1. ## Force as a vector 2

A steel wire 40 m long is suspended between two fixed points 20 m apart. A force of 375 pulls the wire down at a point 15 m from one end of the wire. State the tension in each part of the wire.

2. Originally Posted by skeske1234
A steel wire 40 m long is suspended between two fixed points 20 m apart. A force of 375 pulls the wire down at a point 15 m from one end of the wire. State the tension in each part of the wire.
Try drawing a diagram . I got a right angled triangle with horizontal length 20 , vertical length 15 and hypothenus 25 .

The force is pulling downwards from the end of the vertical side .

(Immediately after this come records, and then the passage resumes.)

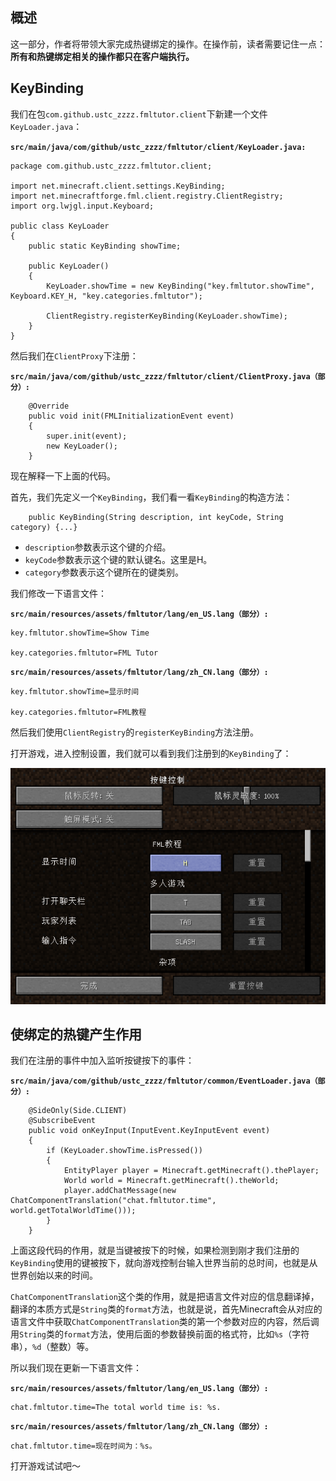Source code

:## 概述

这一部分，作者将带领大家完成热键绑定的操作。在操作前，读者需要记住一点：**所有和热键绑定相关的操作都只在客户端执行。**

## KeyBinding

我们在包`com.github.ustc_zzzz.fmltutor.client`下新建一个文件`KeyLoader.java`：

**`src/main/java/com/github/ustc_zzzz/fmltutor/client/KeyLoader.java:`**

    package com.github.ustc_zzzz.fmltutor.client;
    
    import net.minecraft.client.settings.KeyBinding;
    import net.minecraftforge.fml.client.registry.ClientRegistry;
    import org.lwjgl.input.Keyboard;
    
    public class KeyLoader
    {
        public static KeyBinding showTime;
    
        public KeyLoader()
        {
            KeyLoader.showTime = new KeyBinding("key.fmltutor.showTime", Keyboard.KEY_H, "key.categories.fmltutor");
    
            ClientRegistry.registerKeyBinding(KeyLoader.showTime);
        }
    }

然后我们在`ClientProxy`下注册：

**`src/main/java/com/github/ustc_zzzz/fmltutor/client/ClientProxy.java（部分）:`**

        @Override
        public void init(FMLInitializationEvent event)
        {
            super.init(event);
            new KeyLoader();
        }

现在解释一下上面的代码。

首先，我们先定义一个`KeyBinding`，我们看一看`KeyBinding`的构造方法：

        public KeyBinding(String description, int keyCode, String category) {...}

* `description`参数表示这个键的介绍。
* `keyCode`参数表示这个键的默认键名。这里是H。
* `category`参数表示这个键所在的键类别。

我们修改一下语言文件：

**`src/main/resources/assets/fmltutor/lang/en_US.lang（部分）:`**

    key.fmltutor.showTime=Show Time
    
    key.categories.fmltutor=FML Tutor

**`src/main/resources/assets/fmltutor/lang/zh_CN.lang（部分）:`**

    key.fmltutor.showTime=显示时间
    
    key.categories.fmltutor=FML教程

然后我们使用`ClientRegistry`的`registerKeyBinding`方法注册。

打开游戏，进入控制设置，我们就可以看到我们注册到的`KeyBinding`了：

![key_binding](resources/key_binding.png)

## 使绑定的热键产生作用

我们在注册的事件中加入监听按键按下的事件：

**`src/main/java/com/github/ustc_zzzz/fmltutor/common/EventLoader.java（部分）:`**
    
        @SideOnly(Side.CLIENT)
        @SubscribeEvent
        public void onKeyInput(InputEvent.KeyInputEvent event)
        {
            if (KeyLoader.showTime.isPressed())
            {
                EntityPlayer player = Minecraft.getMinecraft().thePlayer;
                World world = Minecraft.getMinecraft().theWorld;
                player.addChatMessage(new ChatComponentTranslation("chat.fmltutor.time", world.getTotalWorldTime()));
            }
        }

上面这段代码的作用，就是当键被按下的时候，如果检测到刚才我们注册的`KeyBinding`使用的键被按下，就向游戏控制台输入世界当前的总时间，也就是从世界创始以来的时间。

`ChatComponentTranslation`这个类的作用，就是把语言文件对应的信息翻译掉，翻译的本质方式是`String`类的`format`方法，也就是说，首先Minecraft会从对应的语言文件中获取`ChatComponentTranslation`类的第一个参数对应的内容，然后调用`String`类的`format`方法，使用后面的参数替换前面的格式符，比如`%s`（字符串），`%d`（整数）等。

所以我们现在更新一下语言文件：

**`src/main/resources/assets/fmltutor/lang/en_US.lang（部分）:`**

    chat.fmltutor.time=The total world time is: %s.

**`src/main/resources/assets/fmltutor/lang/zh_CN.lang（部分）:`**

    chat.fmltutor.time=现在时间为：%s。

打开游戏试试吧～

There will be 2 tensions , T1 and T2 .

T1 will be 375 N .

Resolve T2 vertically T2cos53.13 = 375 , T2=625 N

You can get 53.13 by doing some trigo .

I am not entirely sure with my answers though .

375 N, 0 N...........
and is the 40 m not significant in part of the drawing?

4. Originally Posted by skeske1234

375 N, 0 N...........
and is the 40 m not significant in part of the drawing?
I don see how the tension is 0 N . The wire of 40 m is divided into 2 parts
25m and 15 m ( where the pulling force is ) .

I don see how the tension is 0 N . The wire of 40 m is divided into 2 parts
25m and 15 m ( where the pulling force is ) .
Thanks! I was interpreting this as 15 m measured along the 20 m distance, but then I couldn't find the lengths of the sides!

skeske1234, this gives a triangle with sides of lengths 25, 15, and 20. Since $15^2+ 20^2= 25^2$ this triangle satisfies the Pythagorean theorem and, as mathaddict said before, is a right triangle.